**Task instructions:**
Without altering a word, return the records below, but exclude the pictures.

**Recorded information:**
---

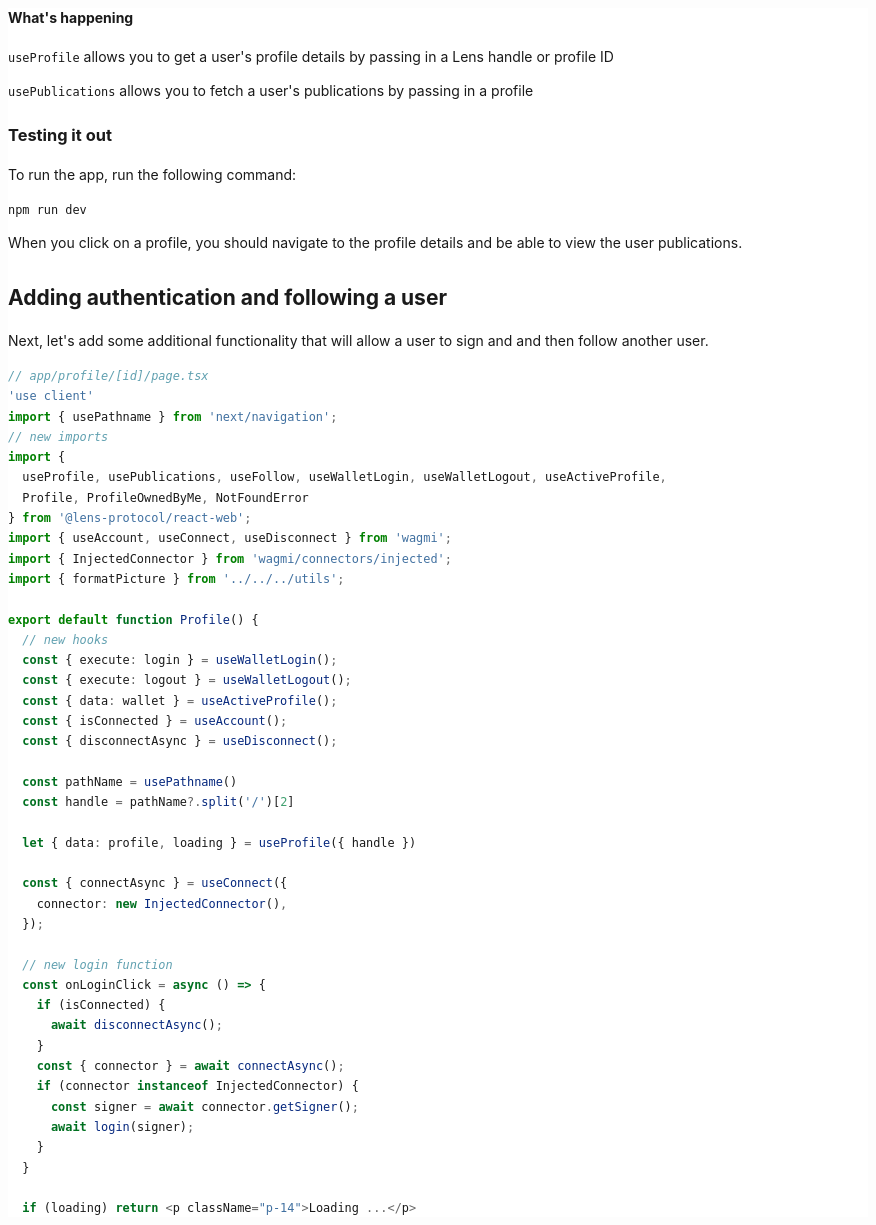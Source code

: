 #### What's happening

`useProfile` allows you to get a user's profile details by passing in a Lens handle or profile ID

`usePublications`  allows you to fetch a user's publications by passing in a profile

### Testing it out

To run the app, run the following command:

```sh
npm run dev
```

When you click on a profile, you should navigate to the profile details and be able to view the user publications.

## Adding authentication and following a user

Next, let's add some additional functionality that will allow a user to sign and and then follow another user.

```typescript
// app/profile/[id]/page.tsx
'use client'
import { usePathname } from 'next/navigation';
// new imports
import {
  useProfile, usePublications, useFollow, useWalletLogin, useWalletLogout, useActiveProfile,
  Profile, ProfileOwnedByMe, NotFoundError
} from '@lens-protocol/react-web';
import { useAccount, useConnect, useDisconnect } from 'wagmi';
import { InjectedConnector } from 'wagmi/connectors/injected';
import { formatPicture } from '../../../utils';

export default function Profile() {
  // new hooks
  const { execute: login } = useWalletLogin();
  const { execute: logout } = useWalletLogout();
  const { data: wallet } = useActiveProfile();
  const { isConnected } = useAccount();
  const { disconnectAsync } = useDisconnect();
  
  const pathName = usePathname()
  const handle = pathName?.split('/')[2]

  let { data: profile, loading } = useProfile({ handle })

  const { connectAsync } = useConnect({
    connector: new InjectedConnector(),
  });
  
  // new login function
  const onLoginClick = async () => {
    if (isConnected) {
      await disconnectAsync();
    }
    const { connector } = await connectAsync();
    if (connector instanceof InjectedConnector) {
      const signer = await connector.getSigner();
      await login(signer);
    }
  }

  if (loading) return <p className="p-14">Loading ...</p>

```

---

**Solved exercise:**
Source code

: #### What's happening

`useProfile` allows you to get a user's profile details by passing in a Lens handle or profile ID

`usePublications`  allows you to fetch a user's publications by passing in a profile

### Testing it out

To run the app, run the following command:

```sh
npm run dev
```

When you click on a profile, you should navigate to the profile details and be able to view the user publications.

## Adding authentication and following a user

Next, let's add some additional functionality that will allow a user to sign and and then follow another user.

```typescript
// app/profile/[id]/page.tsx
'use client'
import { usePathname } from 'next/navigation';
// new imports
import {
  useProfile, usePublications, useFollow, useWalletLogin, useWalletLogout, useActiveProfile,
  Profile, ProfileOwnedByMe, NotFoundError
} from '@lens-protocol/react-web';
import { useAccount, useConnect, useDisconnect } from 'wagmi';
import { InjectedConnector } from 'wagmi/connectors/injected';
import { formatPicture } from '../../../utils';

export default function Profile() {
  // new hooks
  const { execute: login } = useWalletLogin();
  const { execute: logout } = useWalletLogout();
  const { data: wallet } = useActiveProfile();
  const { isConnected } = useAccount();
  const { disconnectAsync } = useDisconnect();
  
  const pathName = usePathname()
  const handle = pathName?.split('/')[2]

  let { data: profile, loading } = useProfile({ handle })

  const { connectAsync } = useConnect({
    connector: new InjectedConnector(),
  });
  
  // new login function
  const onLoginClick = async () => {
    if (isConnected) {
      await disconnectAsync();
    }
    const { connector } = await connectAsync();
    if (connector instanceof InjectedConnector) {
      const signer = await connector.getSigner();
      await login(signer);
    }
  }

  if (loading) return <p className="p-14">Loading ...</p>

```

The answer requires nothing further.